What is a context-switch?

In the tech industry, you will often here the phrase "context switches kill". Thankfully this refers to computer systems and not people.

"A context switch is the computing process of storing and restoring state (context) of a CPU so that execution can be resumed from the same point at a later time. This enables multiple processes to share a single CPU. The context switch is an essential feature of a multitasking operating system. Context switches are usually computationally intensive and much of the design of operating systems is to optimize the use of context switches. Switching from one process to another requires a certain amount of time for doing the administration - saving and loading registers and memory maps, updating various tables and lists etc."

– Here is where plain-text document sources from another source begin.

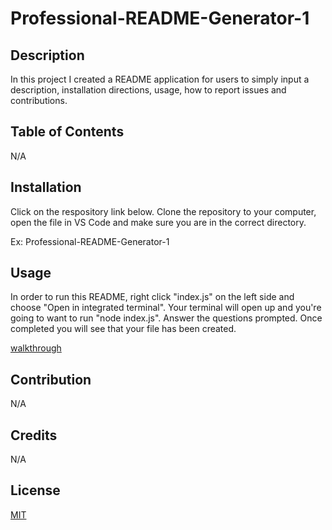 # Professional-README-Generator-1

## Description

In this project I created a README application for users to simply input a description, installation directions, usage, how to report issues and contributions. 

## Table of Contents

N/A

## Installation

Click on the respository link below. Clone the repository to your computer, open the file in VS Code and make sure you are in the correct directory. 

Ex: Professional-README-Generator-1

## Usage

In order to run this README, right click "index.js" on the left side and choose "Open in integrated terminal". Your terminal will open up and you're going to want to run "node index.js". Answer the questions prompted. Once completed you will see that your file has been created. 

[walkthrough](https://drive.google.com/file/d/1q1Nn1KwjfzRG93fBjhucs9qKdbWA0A5Y/view)

## Contribution

N/A

## Credits

N/A

## License

[MIT](https://choosealicense.com/licenses/mit/)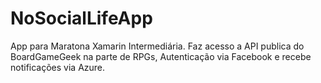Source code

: # NoSocialLifeApp
App para Maratona Xamarin Intermediária. Faz acesso a API publica do BoardGameGeek na parte de RPGs, Autenticação via Facebook e recebe notificações via Azure.

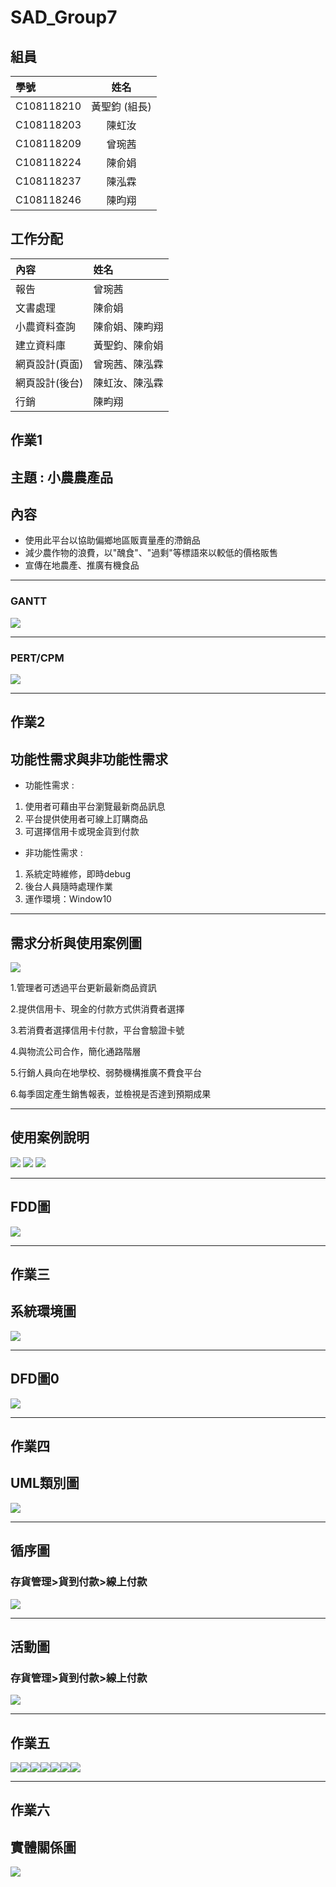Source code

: # SAD_Group7
## 組員
|學號|姓名|
|:---|:---:|
|C108118210|黃聖鈞 (組長)|
|C108118203|陳虹汝|
|C108118209|曾琬茜|
|C108118224|陳俞娟|
|C108118237|陳泓霖|
|C108118246|陳昀翔|
## 工作分配
|內容|姓名|
|:---|:---|
|報告|曾琬茜|
|文書處理|陳俞娟|
|小農資料查詢|陳俞娟、陳畇翔|
|建立資料庫|黃聖鈞、陳俞娟|
|網頁設計(頁面)|曾琬茜、陳泓霖|
|網頁設計(後台)|陳虹汝、陳泓霖|
|行銷|陳畇翔|
## 作業1
## 主題 : 小農農產品 
## 內容
* 使用此平台以協助偏鄉地區販賣量產的滯銷品
* 減少農作物的浪費，以"醜食"、"過剩"等標語來以較低的價格販售
* 宣傳在地農產、推廣有機食品

***
### GANTT
![](1634368980158.jpg)
***
### PERT/CPM
![](1634368918011.jpg)
***
## 作業2
## 功能性需求與非功能性需求
* 功能性需求 :

1. 使用者可藉由平台瀏覽最新商品訊息
1. 平台提供使用者可線上訂購商品
1. 可選擇信用卡或現金貨到付款

* 非功能性需求 :

1. 系統定時維修，即時debug
1. 後台人員隨時處理作業
1. 運作環境：Window10
***
## 需求分析與使用案例圖

![](1634708653999.jpg)

1.管理者可透過平台更新最新商品資訊

2.提供信用卡、現金的付款方式供消費者選擇

3.若消費者選擇信用卡付款，平台會驗證卡號

4.與物流公司合作，簡化通路階層

5.行銷人員向在地學校、弱勢機構推廣不費食平台

6.每季固定產生銷售報表，並檢視是否達到預期成果
***
## 使用案例說明
![](QQQ.jpg)
![](CCC.jpg)
![](PPP.jpg)
***
## FDD圖
![](FDD.jpg)
***
## 作業三
## 系統環境圖
![](DFD.drawio.png)
***
## DFD圖0
![](DFD圖0.drawio.png)
***
## 作業四
## UML類別圖
![](UML類別圖.drawio.png)
***
## 循序圖
### 存貨管理>貨到付款>線上付款
![](循序圖.drawio.png)
***
## 活動圖
### 存貨管理>貨到付款>線上付款
![](活動圖.drawio.png)
***
## 作業五
![](首頁.PNG)![](登入畫面.PNG)![](註冊會員畫面.PNG)![](購買畫面.PNG)![](購買棗子畫面.PNG)![](農場預約.PNG)![](農場預約介面.PNG)
***
## 作業六
## 實體關係圖
![](ERD.drawio.png)
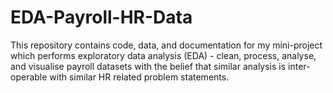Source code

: # EDA-Payroll-HR-Data
This repository contains code, data, and documentation for my mini-project which performs exploratory data analysis (EDA) - clean, process, analyse, and visualise payroll datasets with the belief that similar analysis is inter-operable with similar HR related problem statements.
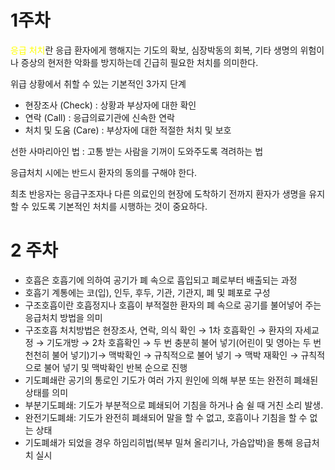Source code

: # 1주차

<span style="color: yellow">응급 처치</span>란 응급 환자에게 행해지는 기도의 확보, 심장박동의 회복, 기타 생명의 위험이나 증상의 현저한 악화를 방지하는데 긴급히 필요한 처치를 의미한다.

위급 상황에서 취할 수 있는 기본적인 3가지 단계
- 현장조사 (Check) : 상황과 부상자에 대한 확인
- 연락 (Call) : 응급의료기관에 신속한 연락
- 처치 및 도움 (Care) : 부상자에 대한 적절한 처치 및 보호

선한 사마리아인 법 : 고통 받는 사람을 기꺼이 도와주도록 격려하는 법

응급처치 시에는 반드시 환자의 동의를 구해야 한다.

최초 반응자는 응급구조자나 다른 의료인의 현장에 도착하기 전까지 환자가 생명을 유지할 수 있도록 기본적인 처치를 시행하는 것이 중요하다.

# 2 주차

- 호흡은 호흡기에 의하여 공기가 폐 속으로 흡입되고 폐로부터 배출되는 과정
- 호흡기 계통에는 코(입), 인두, 후두, 기관, 기관지, 폐 및 폐포로 구성
- 구조호흡이란 호흡정지나 호흡이 부적절한 환자의 폐 속으로 공기를 불어넣어 주는 응급처치 방법을 의미
- 구조호흡 처치방법은 현장조사, 연락, 의식 확인 → 1차 호흡확인 → 환자의 자세교정 → 기도개방 → 2차 호흡확인 → 두 번 충분히 불어 넣기(어린이 및 영아는 두 번 천천히 불어 넣기)기→ 맥박확인 → 규칙적으로 불어 넣기 → 맥박 재확인 → 규칙적으로 불어 넣기 및 맥박확인 반복 순으로 진행
- 기도폐쇄란 공기의 통로인 기도가 여러 가지 원인에 의해 부분 또는 완전히 폐쇄된 상태를 의미
- 부분기도폐쇄: 기도가 부분적으로 폐쇄되어 기침을 하거나 숨 쉴 때 거친 소리 발생.
- 완전기도폐쇄: 기도가 완전히 폐쇄되어 말을 할 수 없고, 호흡이나 기침을 할 수 없는 상태
- 기도폐쇄가 되었을 경우 하임리히법(복부 밀쳐 올리기나, 가슴압박)을 통해 응급처치 실시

Studies have shown that frequent context switching in people causes an overall slow-down in productivity - just like computer systems. It's also been noted to contribute to rising stress levels and the inability to mentally "switch off", causing chronic fatigue and insomnia.

How can improv help?

I am sure that improv has helped me to tone down my constant multi-tasking. Many of the exercises I practice during an improv session help me to focus and increase my ability to concentrate - skills which are becoming quite scarce. Improv can teach us to start using these skills again.

How many times have you been in a meeting, supposedly listening to a colleague but actually texting someone else, writing an email in your head, running over errands for after work. The list goes on ... and not because you don't like or respect your colleague but purely because your brain won't stop running around.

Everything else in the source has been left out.